Your goal = How do the lines below between the ones holding "common queries (JpaRepository)." and "one transactional datasource", inclusive, read? Give them again exactly, with no other lines.

Records from a data source:
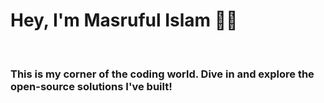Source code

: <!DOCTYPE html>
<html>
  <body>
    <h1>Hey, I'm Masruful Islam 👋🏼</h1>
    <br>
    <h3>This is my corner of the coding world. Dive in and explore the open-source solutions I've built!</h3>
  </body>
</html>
==
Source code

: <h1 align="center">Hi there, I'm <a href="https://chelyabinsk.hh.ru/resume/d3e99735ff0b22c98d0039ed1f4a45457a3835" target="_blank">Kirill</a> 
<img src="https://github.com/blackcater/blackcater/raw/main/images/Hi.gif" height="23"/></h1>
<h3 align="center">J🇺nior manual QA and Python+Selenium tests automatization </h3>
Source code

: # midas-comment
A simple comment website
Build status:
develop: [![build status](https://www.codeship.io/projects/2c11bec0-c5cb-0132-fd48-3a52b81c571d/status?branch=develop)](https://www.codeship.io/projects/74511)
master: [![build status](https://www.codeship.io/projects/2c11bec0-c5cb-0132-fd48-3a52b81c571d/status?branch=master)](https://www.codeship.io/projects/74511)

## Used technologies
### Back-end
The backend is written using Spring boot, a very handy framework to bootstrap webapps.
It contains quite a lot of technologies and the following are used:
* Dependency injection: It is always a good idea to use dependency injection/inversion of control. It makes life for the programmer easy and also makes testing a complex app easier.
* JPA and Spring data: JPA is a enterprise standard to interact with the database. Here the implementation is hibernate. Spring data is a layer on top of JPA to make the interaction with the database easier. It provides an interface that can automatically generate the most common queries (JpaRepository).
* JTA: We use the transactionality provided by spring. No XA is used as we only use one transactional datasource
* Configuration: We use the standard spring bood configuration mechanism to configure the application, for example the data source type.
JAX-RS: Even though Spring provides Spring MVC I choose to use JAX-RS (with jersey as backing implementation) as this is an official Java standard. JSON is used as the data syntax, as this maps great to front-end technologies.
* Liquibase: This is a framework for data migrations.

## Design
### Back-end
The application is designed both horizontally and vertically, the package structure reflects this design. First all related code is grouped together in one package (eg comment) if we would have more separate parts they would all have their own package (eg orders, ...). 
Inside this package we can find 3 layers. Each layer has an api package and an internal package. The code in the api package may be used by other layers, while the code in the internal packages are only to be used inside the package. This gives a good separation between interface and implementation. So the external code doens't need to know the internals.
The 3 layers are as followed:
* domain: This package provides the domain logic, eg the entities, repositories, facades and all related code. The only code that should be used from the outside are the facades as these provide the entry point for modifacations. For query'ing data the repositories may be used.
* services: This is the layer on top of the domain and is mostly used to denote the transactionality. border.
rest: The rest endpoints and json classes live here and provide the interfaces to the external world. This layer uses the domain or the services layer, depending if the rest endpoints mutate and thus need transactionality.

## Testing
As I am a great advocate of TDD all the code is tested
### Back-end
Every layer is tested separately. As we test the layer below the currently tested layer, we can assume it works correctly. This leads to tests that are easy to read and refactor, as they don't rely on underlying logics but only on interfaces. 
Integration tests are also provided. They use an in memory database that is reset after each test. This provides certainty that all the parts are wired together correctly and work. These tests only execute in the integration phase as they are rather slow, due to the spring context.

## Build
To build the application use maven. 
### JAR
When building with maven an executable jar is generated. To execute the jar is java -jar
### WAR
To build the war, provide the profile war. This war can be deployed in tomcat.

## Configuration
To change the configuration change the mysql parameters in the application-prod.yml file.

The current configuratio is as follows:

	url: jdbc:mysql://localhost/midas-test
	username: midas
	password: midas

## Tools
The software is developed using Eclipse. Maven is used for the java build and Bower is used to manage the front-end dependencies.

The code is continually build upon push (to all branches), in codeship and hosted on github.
--
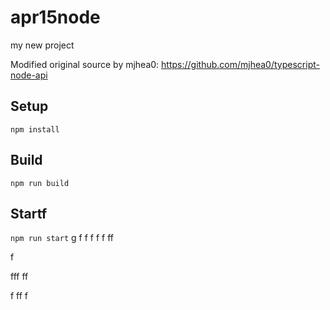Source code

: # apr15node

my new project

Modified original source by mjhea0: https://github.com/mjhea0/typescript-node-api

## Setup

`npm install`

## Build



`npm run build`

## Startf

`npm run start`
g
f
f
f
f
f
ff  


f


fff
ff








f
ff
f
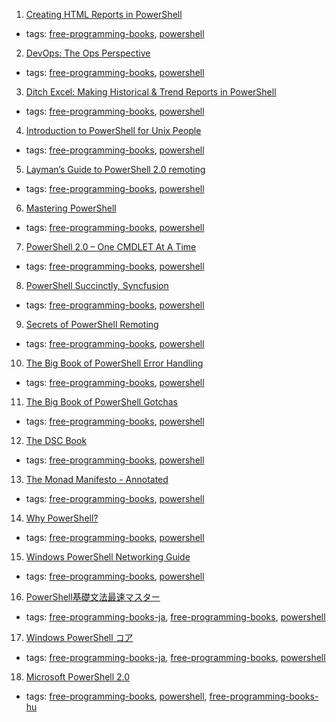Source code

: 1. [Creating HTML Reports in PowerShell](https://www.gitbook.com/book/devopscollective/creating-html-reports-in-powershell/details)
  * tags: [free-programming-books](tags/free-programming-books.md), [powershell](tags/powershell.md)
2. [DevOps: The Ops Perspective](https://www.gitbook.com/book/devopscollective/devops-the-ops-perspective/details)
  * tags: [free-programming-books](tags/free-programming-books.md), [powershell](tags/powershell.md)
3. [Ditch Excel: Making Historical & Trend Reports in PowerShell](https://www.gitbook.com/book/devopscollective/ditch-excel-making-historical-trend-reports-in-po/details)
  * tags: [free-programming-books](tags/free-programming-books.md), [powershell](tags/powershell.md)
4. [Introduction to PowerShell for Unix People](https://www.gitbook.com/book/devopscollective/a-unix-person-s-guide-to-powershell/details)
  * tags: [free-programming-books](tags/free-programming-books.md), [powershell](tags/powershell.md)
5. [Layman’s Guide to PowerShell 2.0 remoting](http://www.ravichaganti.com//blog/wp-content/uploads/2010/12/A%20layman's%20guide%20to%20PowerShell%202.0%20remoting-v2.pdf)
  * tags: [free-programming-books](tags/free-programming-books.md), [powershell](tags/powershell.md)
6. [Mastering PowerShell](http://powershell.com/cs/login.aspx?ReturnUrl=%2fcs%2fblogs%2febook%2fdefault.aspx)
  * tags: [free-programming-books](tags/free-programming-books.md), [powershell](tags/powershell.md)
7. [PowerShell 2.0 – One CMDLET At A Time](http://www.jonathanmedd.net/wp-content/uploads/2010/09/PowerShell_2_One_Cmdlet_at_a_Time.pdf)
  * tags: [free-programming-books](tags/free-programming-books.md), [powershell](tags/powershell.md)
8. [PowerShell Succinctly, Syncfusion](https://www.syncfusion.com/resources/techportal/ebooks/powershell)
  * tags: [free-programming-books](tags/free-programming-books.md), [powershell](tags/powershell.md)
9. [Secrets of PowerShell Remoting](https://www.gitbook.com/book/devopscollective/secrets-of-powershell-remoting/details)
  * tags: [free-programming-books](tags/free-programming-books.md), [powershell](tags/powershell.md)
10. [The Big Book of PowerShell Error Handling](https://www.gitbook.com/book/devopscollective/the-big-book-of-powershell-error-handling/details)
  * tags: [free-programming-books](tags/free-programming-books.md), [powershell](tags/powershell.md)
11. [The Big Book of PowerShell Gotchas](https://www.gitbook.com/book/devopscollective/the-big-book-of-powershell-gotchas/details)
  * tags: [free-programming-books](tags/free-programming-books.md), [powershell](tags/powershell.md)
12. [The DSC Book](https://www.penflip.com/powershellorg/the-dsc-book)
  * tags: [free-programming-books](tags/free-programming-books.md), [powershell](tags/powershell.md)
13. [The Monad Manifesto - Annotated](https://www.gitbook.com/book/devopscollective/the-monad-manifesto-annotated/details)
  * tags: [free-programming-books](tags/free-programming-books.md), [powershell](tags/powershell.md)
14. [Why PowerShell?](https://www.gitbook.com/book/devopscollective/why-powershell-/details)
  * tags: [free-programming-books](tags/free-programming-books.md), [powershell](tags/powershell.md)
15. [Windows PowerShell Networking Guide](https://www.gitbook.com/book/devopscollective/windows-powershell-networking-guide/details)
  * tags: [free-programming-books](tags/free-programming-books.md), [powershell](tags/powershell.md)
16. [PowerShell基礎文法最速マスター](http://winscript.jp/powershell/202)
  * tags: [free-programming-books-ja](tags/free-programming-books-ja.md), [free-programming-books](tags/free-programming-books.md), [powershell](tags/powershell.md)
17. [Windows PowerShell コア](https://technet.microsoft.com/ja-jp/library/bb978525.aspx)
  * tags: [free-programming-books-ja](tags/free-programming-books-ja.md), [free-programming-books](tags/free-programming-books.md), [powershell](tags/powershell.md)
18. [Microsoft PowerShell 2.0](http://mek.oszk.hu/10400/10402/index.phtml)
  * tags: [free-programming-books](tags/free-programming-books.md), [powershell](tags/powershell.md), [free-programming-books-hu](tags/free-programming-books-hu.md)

Result of this task =
* JPA and Spring data: JPA is a enterprise standard to interact with the database. Here the implementation is hibernate. Spring data is a layer on top of JPA to make the interaction with the database easier. It provides an interface that can automatically generate the most common queries (JpaRepository).
* JTA: We use the transactionality provided by spring. No XA is used as we only use one transactional datasource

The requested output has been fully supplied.